Hi everyone,
I am analyzing CUT&RUN data and I am encountering an issue with my IgG control. The histone mark analyzed is H3K27me3. Paired-end reads were aligned with bowtie2, duplicates removed with MarkDuplicates and coverage track files generated with bamCoverage.
When looking at the profiles of my samples, I observe distinct peaks that should probably be called by peak calling algorithms.
The problem is that the intensity of my IgG control far exceeds the intensity of my samples in most of the genome, and thus only a very few peaks are called. Here is an example, with reads normalized by the RPKM method. Auto-scaling on this region shows RPKM value is consistently near the maximum 19 for the IgG, but in my samples, RPKM is max at 4.79/5.77.

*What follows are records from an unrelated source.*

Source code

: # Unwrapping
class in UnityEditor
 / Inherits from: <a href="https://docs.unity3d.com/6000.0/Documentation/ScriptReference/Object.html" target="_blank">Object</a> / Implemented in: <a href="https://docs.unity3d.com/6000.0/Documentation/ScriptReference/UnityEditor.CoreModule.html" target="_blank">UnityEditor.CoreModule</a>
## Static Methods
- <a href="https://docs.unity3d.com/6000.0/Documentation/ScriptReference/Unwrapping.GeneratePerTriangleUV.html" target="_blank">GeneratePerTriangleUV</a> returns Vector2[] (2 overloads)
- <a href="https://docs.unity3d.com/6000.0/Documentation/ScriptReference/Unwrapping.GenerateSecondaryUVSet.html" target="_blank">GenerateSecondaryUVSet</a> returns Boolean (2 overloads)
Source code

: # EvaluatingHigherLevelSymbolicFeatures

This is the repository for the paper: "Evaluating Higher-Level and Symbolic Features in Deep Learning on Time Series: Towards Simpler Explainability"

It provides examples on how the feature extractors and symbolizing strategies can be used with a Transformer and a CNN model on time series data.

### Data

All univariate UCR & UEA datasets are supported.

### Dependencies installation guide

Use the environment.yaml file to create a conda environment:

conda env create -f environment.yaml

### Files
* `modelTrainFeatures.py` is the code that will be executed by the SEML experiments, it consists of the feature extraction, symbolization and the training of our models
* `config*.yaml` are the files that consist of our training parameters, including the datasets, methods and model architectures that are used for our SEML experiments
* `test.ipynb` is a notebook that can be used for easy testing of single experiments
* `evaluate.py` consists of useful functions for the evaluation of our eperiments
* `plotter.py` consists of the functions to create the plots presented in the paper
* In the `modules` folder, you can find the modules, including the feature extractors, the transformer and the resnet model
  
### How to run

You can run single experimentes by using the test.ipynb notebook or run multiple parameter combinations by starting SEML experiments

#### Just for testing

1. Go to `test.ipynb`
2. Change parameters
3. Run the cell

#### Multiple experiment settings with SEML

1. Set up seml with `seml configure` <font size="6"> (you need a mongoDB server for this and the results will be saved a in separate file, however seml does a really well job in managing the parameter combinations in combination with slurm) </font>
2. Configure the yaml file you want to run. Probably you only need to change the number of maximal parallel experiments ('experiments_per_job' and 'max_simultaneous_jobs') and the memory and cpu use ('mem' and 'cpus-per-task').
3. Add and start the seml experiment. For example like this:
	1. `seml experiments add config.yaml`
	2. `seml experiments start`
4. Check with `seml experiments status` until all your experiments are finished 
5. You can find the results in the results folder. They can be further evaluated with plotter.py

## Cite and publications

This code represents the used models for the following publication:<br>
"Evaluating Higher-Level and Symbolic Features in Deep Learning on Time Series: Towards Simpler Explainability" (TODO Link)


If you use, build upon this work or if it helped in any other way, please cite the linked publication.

I am confident in my samples because compared with profiles from other studies for the same cell type, I observe similar profiles (even if I have less reads and peaks are not as clear as the other dataset).
However, in some regions this problem does not show up.
Peak calling with no control (MACS2, GoPeaks, SEACR) is not satisfactory and seems not interpretable (very short peaks).
I know I have a limited number of reads (7 million by sample), but I would like to make the most if these data. But probably the IgG is not usable because of a technical issue ? Or could I scale down my IgG ?
I would be happy to know your recommendations on how you would have proceeded and to provide further information if needed.
Can it be that this region is not representative? I mean, at 7-ish million reads you should see sparse IgG at best, because it is basically an unspecific shapshot of the protein-attracting chromtin/DNA. yet, IgG is all over the place. What is the scale in kb for this screenshot? Did you try the broad option in macs2/3?
Thank you for your pertinent answer. Indeed probably I did not give a good example as screening other regions, the problem does not appear to occur that much, and probably the scale was misleading here (I used mean windowing function but with maximum IgG expression is lower)
I tried the broad option in MACS2 with low success : 1 peak detected for Sample 1, 0 for Sample 2.
When I use mean windowing + log scale, I visually observe some good peaks at large scale, but if I zoom or change the windowing to minimum, the peaks are not visually present, while it is conserved for the samples coming from the other study. Maybe IP did not work as strong as expected.
I had more success with GoPeaks using broad option : 305 and 1673 peaks respectively but the peak count frequency around TSS, and between TTS-TSS graphs does not look what I would expect for the first sample.